Pare v. TD Insurance et al., 2025 ONSC 5788

On summary judgment about competing OPCF 44R endorsements, the Court held that the plaintiff qualified under his employer’s Allstate policy but not under his father’s TD motorcycle policy. Section 22 makes the 44R a change form with priority where it provides otherwise, and section 1.6(b) effectively defines “other automobile” and limits exclusions to vehicles owned or leased by the named insured, not to regular or frequent use. That ousted OAP 1 Special Condition 6.

Reading Kahlon and Hesch together, the court found that the plaintiff satisfied Allstate’s 1.6(b) definition of “insured person,” so Allstate’s 44R responded. Under the TD policy, the plaintiff did not meet 1.6(a)’s “insured person” definition once the proviso regarding coverage under another 44R was applied. Ultimately, only Allstate owed 44R benefits, and TD was entitled to reimbursement of the settlement it had paid.

Rodriguez-Vergara v. Lamoureux, 2025 ONCA 620

The Court of Appeal affirmed a Rule 21 determination on insurance priority. After the at-fault driver’s $300,000 automobile liability limits were exhausted, the plaintiff’s OPCF 44R responded next up to $700,000, with the defendant’s personal liability umbrella policy (PLUP) responding only thereafter. The court accepted that policy-interpretation issues were questions of law reviewed for correctness and saw no basis to interfere.

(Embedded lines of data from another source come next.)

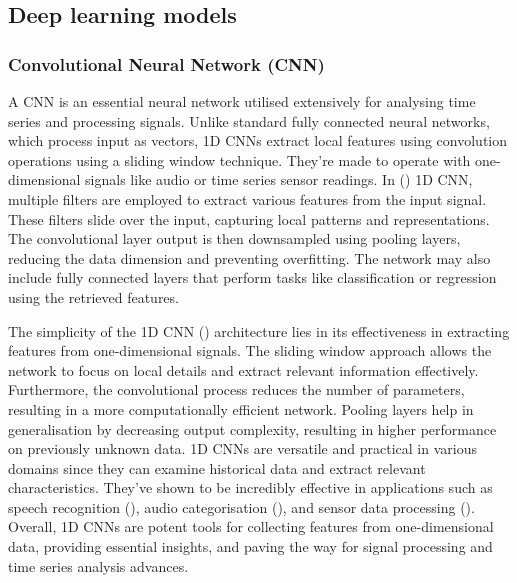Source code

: \documentclass[a4paper, fleqn]{cas-sc}
\theoremstyle{definition}
\theoremstyle{remark}
\begin{document}
\subsection{Deep learning models}
\subsubsection{Convolutional Neural Network (CNN)}
A CNN is an essential neural network utilised extensively for analysing time series and processing signals. Unlike standard fully connected neural networks,  which process input as vectors,  1D CNNs extract local features using convolution operations using a sliding window technique. They're made to operate with one-dimensional signals like audio or time series sensor readings. In  (\cite{chaerun2021comparative}) 1D CNN,  multiple filters are employed to extract various features from the input signal. These filters slide over the input,  capturing local patterns and representations. The convolutional layer output is then downsampled using pooling layers,  reducing the data dimension and preventing overfitting. The network may also include fully connected layers that perform tasks like classification or regression using the retrieved features.

The simplicity of the 1D CNN (\cite{kiranyaz20211d}) architecture lies in its effectiveness in extracting features from one-dimensional signals. The sliding window approach allows the network to focus on local details and extract relevant information effectively. Furthermore,  the convolutional process reduces the number of parameters,  resulting in a more computationally efficient network. Pooling layers help in generalisation by decreasing output complexity,  resulting in higher performance on previously unknown data. 1D CNNs are versatile and practical in various domains since they can examine historical data and extract relevant characteristics. They've shown to be incredibly effective in applications such as speech recognition (\cite{rusnac2022cnn, wang2019end}),  audio categorisation (\cite{ashraf2022role, hu2020device}),  and sensor data processing (\cite{kattenborn2021review, sun2019classification}). Overall,  1D CNNs are potent tools for collecting features from one-dimensional data,  providing essential insights,  and paving the way for signal processing and time series analysis advances.
\end{document}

Interpreting s. 7 of the OPCF 44R within Ontario’s regulated automobile insurance scheme, the court held that “insurers of the inadequately insured motorist” referred to motor vehicle liability insurers and instruments in lieu of such insurance, not to a PLUP. The court concluded it would be incoherent to cap the OPCF 44R by reference to “motor vehicle liability insurance” while also ranking it behind non-automobile coverages.

The court also upheld the motions judge’s conclusions that the OPCF 44R insurer could not deduct the PLUP limits in calculating what it owed, could not subrogate against the at-fault defendants for amounts paid under the OPCF 44R, and could not issue a third-party claim against the PLUP insurer.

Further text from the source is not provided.